Adaptation - Githubissues

NVIDIA / mellotron

Mellotron: a multispeaker voice synthesis model based on Tacotron 2 GST that can make a voice emote and sing without emotive or singing training data

BSD 3-Clause "New" or "Revised" License

855 stars 183 forks source link

Adaptation #39

Open karkirowle opened 4 years ago

karkirowle commented 4 years ago

I've been trying to run some adaptation experiments with Mellotron, i.e try to use small amount of data (less than an hour) to shift the acoustics of an existing speaker towards a different speaker. I.e. even if there is not a large amount of data from a male/female singer, it should be possible to move the acoustics by retraining with a similar speaker's id.

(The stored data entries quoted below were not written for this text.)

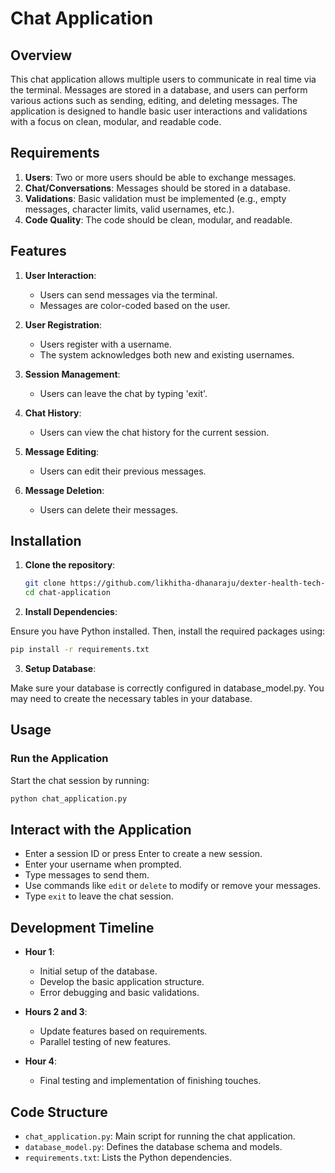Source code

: # Chat Application

## Overview

This chat application allows multiple users to communicate in real time via the terminal. Messages are stored in a database, and users can perform various actions such as sending, editing, and deleting messages. The application is designed to handle basic user interactions and validations with a focus on clean, modular, and readable code.

## Requirements

1. **Users**: Two or more users should be able to exchange messages.
2. **Chat/Conversations**: Messages should be stored in a database.
3. **Validations**: Basic validation must be implemented (e.g., empty messages, character limits, valid usernames, etc.).
4. **Code Quality**: The code should be clean, modular, and readable.

## Features

1. **User Interaction**:
    - Users can send messages via the terminal.
    - Messages are color-coded based on the user.

2. **User Registration**:
    - Users register with a username.
    - The system acknowledges both new and existing usernames.

3. **Session Management**:
    - Users can leave the chat by typing 'exit'.

4. **Chat History**:
    - Users can view the chat history for the current session.

5. **Message Editing**:
    - Users can edit their previous messages.

6. **Message Deletion**:
    - Users can delete their messages.

## Installation

1. **Clone the repository**:

   ```bash
   git clone https://github.com/likhitha-dhanaraju/dexter-health-tech-assignment.git
   cd chat-application
   ```

2. **Install Dependencies**:

Ensure you have Python installed. Then, install the required packages using:

   ```bash
   pip install -r requirements.txt
   ```

3. **Setup Database**:

Make sure your database is correctly configured in database_model.py. You may need to create the necessary tables in your database.

## Usage

### Run the Application

Start the chat session by running:

```bash
python chat_application.py
```

## Interact with the Application

- Enter a session ID or press Enter to create a new session.
- Enter your username when prompted.
- Type messages to send them.
- Use commands like `edit` or `delete` to modify or remove your messages.
- Type `exit` to leave the chat session.

## Development Timeline

- **Hour 1**:
  - Initial setup of the database.
  - Develop the basic application structure.
  - Error debugging and basic validations.

- **Hours 2 and 3**:
  - Update features based on requirements.
  - Parallel testing of new features.

- **Hour 4**:
  - Final testing and implementation of finishing touches.

## Code Structure

- `chat_application.py`: Main script for running the chat application.
- `database_model.py`: Defines the database schema and models.
- `requirements.txt`: Lists the Python dependencies.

My experiment's haven't been succesful so far, interestingly, I found that even the other speakers get affected during adaptation, and meaning becomes quickly uninterpretable.

Have you tried something like that? What layers should be ignored for adaptation?

rafaelvalle commented 4 years ago

I assume you're training on a single speaker. Instead, train on all LibriTTS + your own data.

aishweta commented 3 years ago

I have a multi-speaker Data set (male and female both). Total speaker = 21 The total size of data = 13.36 hours Total audios ( audio length is between 3 to 10 seconds) = 14453

Each speaker has recorded around 40 minutes of audio.

I would like to train multi-speaker data using this repo.

should I train using existing LibriTTS pretrained weights?
or train on all LibriTTS + my data from scratch?

Any comments @rafaelvalle

aishweta commented 3 years ago

Hi @rafaelvalle could you please answer to the questions?

karkirowle commented 3 years ago

@shwetagargade216 I would train with both if you are training with LibriTTS. You are going to train a multi-speaker setup anyway, so more data can only benefit in that case. If you have a different language, I would maybe try only your data. But these things you usually cannot know in advance. If you train with both, make sure the format is the same, i.e sampling frequency.

aishweta commented 3 years ago

@karkirowle From scratch training might be time-consuming and cost-effective, would like to try transfer learning first using libritts dataset.

And I do have an English language dataset.